What to work on
On the basis of the records below, report how many lines contain the word "Edge". Nothing else should be given.

Records provided
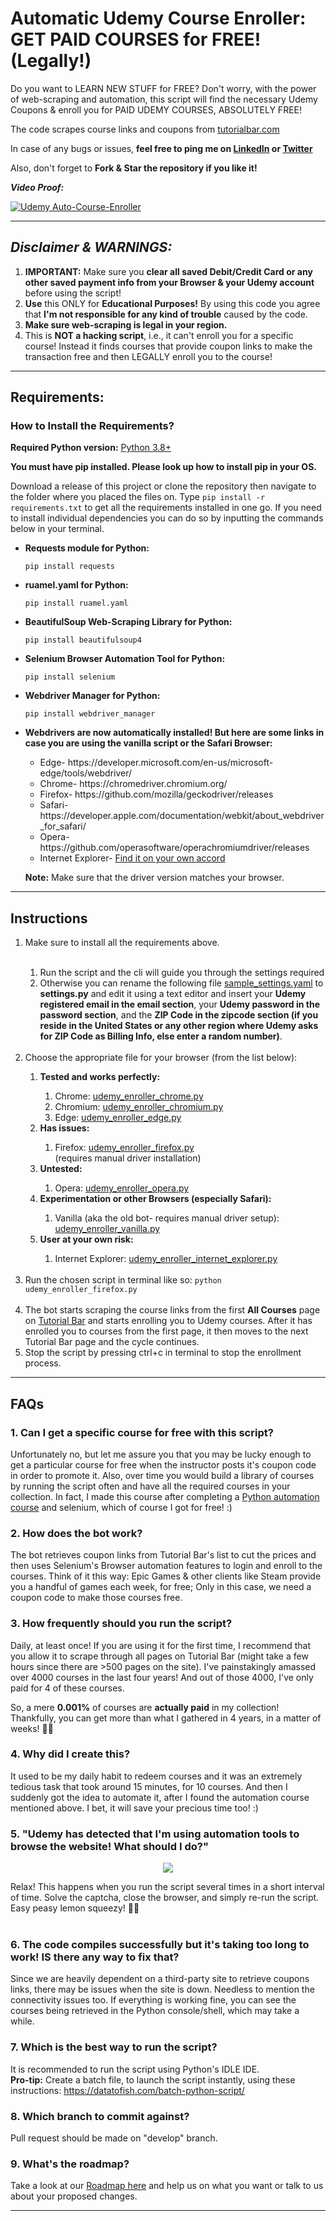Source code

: # Automatic Udemy Course Enroller: GET PAID COURSES for FREE! (Legally!)

Do you want to LEARN NEW STUFF for FREE? Don't worry, with the power of
web-scraping and automation, this script will find the necessary Udemy Coupons
&amp; enroll you for PAID UDEMY COURSES, ABSOLUTELY FREE!

The code scrapes course links and coupons from
[tutorialbar.com](https://tutorialbar.com)

In case of any bugs or issues, **feel free to ping me on
[LinkedIn](https://www.linkedin.com/in/aapatre/) or
[Twitter](https://twitter.com/Antariksh_Patre)**

Also, don't forget to **Fork & Star the repository if you like it!**

**_Video Proof:_**

[![Udemy Auto-Course-Enroller](https://img.youtube.com/vi/IW8CCtv2k2A/0.jpg)](https://www.youtube.com/watch?v=IW8CCtv2k2A "GET PAID UDEMY Courses for FREE, Automatically with this Python Script!")

---

## **_Disclaimer & WARNINGS:_**</br>

1. **IMPORTANT:** Make sure you **clear all saved Debit/Credit Card or any other
   saved payment info from your Browser & your Udemy account** before using the
   script!</br>
2. **Use** this ONLY for **Educational Purposes!** By using this code you agree
   that **I'm not responsible for any kind of trouble** caused by the code.</br>
3. **Make sure web-scraping is legal in your region.**</br>
4. This is **NOT a hacking script**, i.e., it can't enroll you for a specific
   course! Instead it finds courses that provide coupon links to make the
   transaction free and then LEGALLY enroll you to the course!</br>

---

## Requirements:

### How to Install the Requirements?

<strong>Required Python version:</strong>
[Python 3.8+](https://www.python.org/downloads/)

**You must have pip installed. Please look up how to install pip in your OS.**

Download a release of this project or clone the repository then navigate to the folder where you placed the files on. Type `pip install -r requirements.txt` to get all the requirements installed in one go. If you need to install individual dependencies you can do so by inputting the commands below in your terminal.


<ul>
  <strong><li>Requests module for Python:</li></strong>
<pre><code>pip install requests</code></pre>

<strong><li>ruamel.yaml for Python:</li></strong>

<pre><code>pip install ruamel.yaml</code></pre>

<strong><li>BeautifulSoup Web-Scraping Library for Python:</li></strong>

<pre><code>pip install beautifulsoup4</code></pre>

<strong><li>Selenium Browser Automation Tool for Python:</li></strong>

<pre><code>pip install selenium</code></pre>

<strong><li>Webdriver Manager for Python:</li></strong>

<pre><code>pip install webdriver_manager</code></pre>


<strong><li>Webdrivers are now automatically installed! But here are
some links in case you are using the vanilla script or the Safari
Browser:</strong>

<ul>
  <li>Edge- https://developer.microsoft.com/en-us/microsoft-edge/tools/webdriver/</li>
  <li>Chrome- https://chromedriver.chromium.org/</li>
  <li>Firefox- https://github.com/mozilla/geckodriver/releases</li>
  <li>Safari- https://developer.apple.com/documentation/webkit/about_webdriver_for_safari/</li>
  <li>Opera- https://github.com/operasoftware/operachromiumdriver/releases</li>
  <li>Internet Explorer- <a href='https://www.selenium.dev/downloads/'>Find it on your own accord</a></li>
</ul>

<strong>Note:</strong> Make sure that the driver version matches your browser.

</ul>

---

## Instructions

<ol>
  <li>Make sure to install all the requirements above.</li>
  </br>
  <ol>
  <li>Run the script and the cli will guide you through the settings required</li>
  <li>Otherwise you can rename the following file <a href="sample_settings.yaml">sample_settings.yaml</a> to <strong>settings.py</strong> and edit it using a text editor and insert your <strong>Udemy registered email in the email section</strong>, your <strong>Udemy password in the password section</strong>, and the <strong>ZIP Code in the zipcode section (if you reside in the United States or any other region where Udemy asks for ZIP Code as Billing Info, else enter a random number)</strong>.</li>
  </ol>
  </br>
  <li>Choose the appropriate file for your browser (from the list below): </li>
  <ol>
    <li><strong>Tested and works perfectly: </strong></li>
    <ol>
      <li>Chrome: <a href="https://github.com/aapatre/Automatic-Udemy-Course-Enroller-GET-PAID-UDEMY-COURSES-for-FREE/blob/master/udemy_enroller_chrome.py">udemy_enroller_chrome.py</a></li>
      <li>Chromium: <a href="https://github.com/aapatre/Automatic-Udemy-Course-Enroller-GET-PAID-UDEMY-COURSES-for-FREE/blob/master/udemy_enroller_chromium.py">udemy_enroller_chromium.py</a></li>
      <li>Edge: <a href="https://github.com/aapatre/Automatic-Udemy-Course-Enroller-GET-PAID-UDEMY-COURSES-for-FREE/blob/master/udemy_enroller_edge.py">udemy_enroller_edge.py</a></li>
    </ol>
    <li><strong>Has issues: </strong></li>
    <ol>
      <li>Firefox: <a href="https://github.com/aapatre/Automatic-Udemy-Course-Enroller-GET-PAID-UDEMY-COURSES-for-FREE/blob/master/udemy_enroller_firefox.py">udemy_enroller_firefox.py</a></li> (requires manual driver installation)
    </ol>
    <li><strong>Untested: </strong></li>
    <ol>
      <li>Opera: <a href="https://github.com/aapatre/Automatic-Udemy-Course-Enroller-GET-PAID-UDEMY-COURSES-for-FREE/blob/master/udemy_enroller_opera.py">udemy_enroller_opera.py</a></li>
    </ol>
    <li><strong>Experimentation or other Browsers (especially Safari):</strong></li>
    <ol><li>Vanilla (aka the old bot- requires manual driver setup): <a href="https://github.com/aapatre/Automatic-Udemy-Course-Enroller-GET-PAID-UDEMY-COURSES-for-FREE/blob/master/udemy_enroller_vanilla.py">udemy_enroller_vanilla.py</a></li></ol>
    <li><strong>User at your own risk:</strong></li>
    <ol><li>Internet Explorer: <a href="https://github.com/aapatre/Automatic-Udemy-Course-Enroller-GET-PAID-UDEMY-COURSES-for-FREE/blob/master/udemy_enroller_internet_explorer.py">udemy_enroller_internet_explorer.py</a></li></ol>
  </ol>
  </br>
  <li>Run the chosen script in terminal like so:  <code>python udemy_enroller_firefox.py</code>
</li>
  </br>
  <li>The bot starts scraping the course links from the first <strong>All Courses</strong> page on <a href='https://www.tutorialbar.com/all-courses/page/1'>Tutorial Bar</a> and starts enrolling you to Udemy courses. After it has enrolled you to courses from the first page, it then moves to the next Tutorial Bar page and the cycle continues.
  </br>
  <li>Stop the script by pressing ctrl+c in terminal to stop the enrollment process.</li>
</ol>

---

## FAQs

### 1. Can I get a specific course for free with this script?

Unfortunately no, but let me assure you that you may be lucky enough to get a
particular course for free when the instructor posts it's coupon code in order
to promote it. Also, over time you would build a library of courses by running
the script often and have all the required courses in your collection. In fact,
I made this course after completing a
[Python automation course](https://www.udemy.com/course/automate/) and selenium,
which of course I got for free! :)

### 2. How does the bot work?

The bot retrieves coupon links from Tutorial Bar's list to cut the prices and
then uses Selenium's Browser automation features to login and enroll to the
courses. Think of it this way: Epic Games & other clients like Steam provide you
a handful of games each week, for free; Only in this case, we need a coupon code
to make those courses free.

### 3. How frequently should you run the script?

Daily, at least once! If you are using it for the first time, I recommend that
you allow it to scrape through all pages on Tutorial Bar (might take a few hours
since there are >500 pages on the site). I've painstakingly amassed over 4000
courses in the last four years! And out of those 4000, I've only paid for 4 of
these courses.

So, a mere **0.001%** of courses are **actually paid** in my collection!
Thankfully, you can get more than what I gathered in 4 years, in a matter of
weeks! 🙌🏻

### 4. Why did I create this?

It used to be my daily habit to redeem courses and it was an extremely tedious
task that took around 15 minutes, for 10 courses. And then I suddenly got the
idea to automate it, after I found the automation course mentioned above. I bet,
it will save your precious time too! :)

### 5. "Udemy has detected that I'm using automation tools to browse the website! What should I do?"

<p align="center"><kbd><img src="https://i.imgur.com/pwseilE.jpg" /></kbd></p>
Relax! This happens when you run the script several times in a short interval of time. Solve the captcha, close the browser, and simply re-run the script. Easy peasy lemon squeezy! 🍋🙃 <br /><br />


### 6. The code compiles successfully but it's taking too long to work! IS there any way to fix that?

Since we are heavily dependent on a third-party site to retrieve coupons links,
there may be issues when the site is down. Needless to mention the connectivity
issues too. If everything is working fine, you can see the courses being
retrieved in the Python console/shell, which may take a while.

### 7. Which is the best way to run the script?

It is recommended to run the script using Python's IDLE IDE. <br />
**Pro-tip:** Create a batch file, to launch the script instantly, using these
instructions: https://datatofish.com/batch-python-script/

### 8. Which branch to commit against?

Pull request should be made on "develop" branch.

### 9. What's the roadmap?

Take a look at our [Roadmap here](https://github.com/aapatre/Automatic-Udemy-Course-Enroller-GET-PAID-UDEMY-COURSES-for-FREE/projects/1) and help us on what you want or talk to us about your proposed changes.

---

Solution
2